PROMPT — From the material below, list every line containing "Thomas".

RECORD SET —

= Beginning of Section =

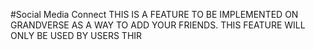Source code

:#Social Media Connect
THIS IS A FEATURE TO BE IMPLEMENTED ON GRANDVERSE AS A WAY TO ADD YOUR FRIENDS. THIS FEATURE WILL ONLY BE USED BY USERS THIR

= End of Section =
= Beginning of Section =

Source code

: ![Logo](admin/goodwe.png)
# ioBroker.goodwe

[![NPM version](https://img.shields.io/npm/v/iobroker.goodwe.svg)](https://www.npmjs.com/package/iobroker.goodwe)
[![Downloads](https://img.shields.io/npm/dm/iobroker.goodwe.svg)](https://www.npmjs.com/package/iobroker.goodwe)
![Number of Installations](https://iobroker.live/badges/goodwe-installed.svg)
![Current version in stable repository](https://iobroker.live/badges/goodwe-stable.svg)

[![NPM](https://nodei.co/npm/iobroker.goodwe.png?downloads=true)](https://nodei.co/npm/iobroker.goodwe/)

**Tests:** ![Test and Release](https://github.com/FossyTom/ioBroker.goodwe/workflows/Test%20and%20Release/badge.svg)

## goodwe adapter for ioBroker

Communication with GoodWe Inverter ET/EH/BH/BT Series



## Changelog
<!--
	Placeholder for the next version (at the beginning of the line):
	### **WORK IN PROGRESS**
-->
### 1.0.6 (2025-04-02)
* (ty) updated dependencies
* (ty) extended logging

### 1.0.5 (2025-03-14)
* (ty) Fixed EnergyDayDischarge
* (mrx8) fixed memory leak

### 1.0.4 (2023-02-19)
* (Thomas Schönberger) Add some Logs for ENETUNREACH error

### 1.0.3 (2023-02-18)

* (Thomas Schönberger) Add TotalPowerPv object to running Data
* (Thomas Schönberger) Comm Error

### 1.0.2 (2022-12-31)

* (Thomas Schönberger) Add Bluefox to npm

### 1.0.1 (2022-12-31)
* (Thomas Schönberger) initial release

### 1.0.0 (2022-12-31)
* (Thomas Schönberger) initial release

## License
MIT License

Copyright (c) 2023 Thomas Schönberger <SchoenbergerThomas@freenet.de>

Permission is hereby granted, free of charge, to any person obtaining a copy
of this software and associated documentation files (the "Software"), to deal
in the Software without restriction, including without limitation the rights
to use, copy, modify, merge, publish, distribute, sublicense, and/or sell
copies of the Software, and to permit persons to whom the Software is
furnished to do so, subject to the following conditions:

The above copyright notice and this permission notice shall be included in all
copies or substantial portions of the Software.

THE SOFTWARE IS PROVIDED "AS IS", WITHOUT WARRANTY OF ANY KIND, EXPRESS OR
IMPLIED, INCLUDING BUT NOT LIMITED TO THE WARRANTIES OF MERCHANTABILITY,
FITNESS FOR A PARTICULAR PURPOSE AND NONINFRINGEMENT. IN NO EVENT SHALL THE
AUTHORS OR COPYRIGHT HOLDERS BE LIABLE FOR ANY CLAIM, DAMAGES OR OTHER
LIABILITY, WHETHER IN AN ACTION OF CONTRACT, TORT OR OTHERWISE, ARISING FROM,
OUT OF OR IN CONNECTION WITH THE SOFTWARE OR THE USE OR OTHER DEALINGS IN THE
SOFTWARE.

= End of Section =
= Beginning of Section =

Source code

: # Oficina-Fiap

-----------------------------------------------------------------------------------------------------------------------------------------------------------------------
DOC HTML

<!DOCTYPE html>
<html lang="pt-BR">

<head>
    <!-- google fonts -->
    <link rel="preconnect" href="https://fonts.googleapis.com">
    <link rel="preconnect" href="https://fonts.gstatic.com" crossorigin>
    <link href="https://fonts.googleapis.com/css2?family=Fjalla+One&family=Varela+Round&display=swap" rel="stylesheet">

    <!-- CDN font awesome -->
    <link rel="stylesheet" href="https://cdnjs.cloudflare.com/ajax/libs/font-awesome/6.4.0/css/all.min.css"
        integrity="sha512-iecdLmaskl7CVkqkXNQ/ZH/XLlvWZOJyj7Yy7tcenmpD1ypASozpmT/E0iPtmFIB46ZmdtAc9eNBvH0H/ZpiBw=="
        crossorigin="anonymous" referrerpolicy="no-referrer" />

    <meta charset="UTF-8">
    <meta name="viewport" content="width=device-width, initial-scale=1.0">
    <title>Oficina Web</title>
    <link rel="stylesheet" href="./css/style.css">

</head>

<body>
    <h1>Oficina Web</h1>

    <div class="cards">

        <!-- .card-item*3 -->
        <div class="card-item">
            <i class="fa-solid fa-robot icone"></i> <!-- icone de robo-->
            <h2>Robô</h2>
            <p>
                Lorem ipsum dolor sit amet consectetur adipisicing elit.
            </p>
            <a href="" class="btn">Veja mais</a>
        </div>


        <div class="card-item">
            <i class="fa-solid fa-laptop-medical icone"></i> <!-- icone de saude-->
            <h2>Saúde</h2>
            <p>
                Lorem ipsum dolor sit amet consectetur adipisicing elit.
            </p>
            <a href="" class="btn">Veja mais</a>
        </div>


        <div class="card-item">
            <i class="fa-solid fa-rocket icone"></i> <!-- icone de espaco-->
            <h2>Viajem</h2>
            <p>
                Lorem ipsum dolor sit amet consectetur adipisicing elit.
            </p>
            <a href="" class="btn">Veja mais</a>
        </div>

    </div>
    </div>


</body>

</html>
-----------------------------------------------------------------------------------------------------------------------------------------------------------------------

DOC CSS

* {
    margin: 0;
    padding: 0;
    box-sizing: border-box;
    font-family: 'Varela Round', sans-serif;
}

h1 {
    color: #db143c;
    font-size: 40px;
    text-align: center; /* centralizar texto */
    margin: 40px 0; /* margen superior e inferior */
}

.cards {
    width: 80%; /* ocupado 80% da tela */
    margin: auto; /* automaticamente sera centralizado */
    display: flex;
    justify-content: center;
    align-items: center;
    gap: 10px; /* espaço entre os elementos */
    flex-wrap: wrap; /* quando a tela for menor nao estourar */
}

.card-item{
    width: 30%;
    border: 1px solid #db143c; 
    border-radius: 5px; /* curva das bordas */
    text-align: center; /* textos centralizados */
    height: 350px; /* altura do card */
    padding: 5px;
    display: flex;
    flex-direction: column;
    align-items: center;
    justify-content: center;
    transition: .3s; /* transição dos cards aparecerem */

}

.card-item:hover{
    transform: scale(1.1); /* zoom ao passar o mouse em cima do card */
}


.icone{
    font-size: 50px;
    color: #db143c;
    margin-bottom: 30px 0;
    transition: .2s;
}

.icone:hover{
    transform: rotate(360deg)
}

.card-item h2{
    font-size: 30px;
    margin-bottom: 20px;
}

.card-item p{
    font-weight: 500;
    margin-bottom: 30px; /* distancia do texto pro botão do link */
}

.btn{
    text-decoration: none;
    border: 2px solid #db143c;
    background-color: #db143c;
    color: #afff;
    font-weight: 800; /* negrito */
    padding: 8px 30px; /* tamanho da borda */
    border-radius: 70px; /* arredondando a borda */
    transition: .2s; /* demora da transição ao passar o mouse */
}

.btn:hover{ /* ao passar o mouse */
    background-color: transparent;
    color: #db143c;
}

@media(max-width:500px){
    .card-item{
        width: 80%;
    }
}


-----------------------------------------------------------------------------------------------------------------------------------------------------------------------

= End of Section =

ANSWER FOR THIS EXERCISE —
* (Thomas Schönberger) Add some Logs for ENETUNREACH error
* (Thomas Schönberger) Add TotalPowerPv object to running Data
* (Thomas Schönberger) Comm Error
* (Thomas Schönberger) Add Bluefox to npm
* (Thomas Schönberger) initial release
* (Thomas Schönberger) initial release
Copyright (c) 2023 Thomas Schönberger <SchoenbergerThomas@freenet.de>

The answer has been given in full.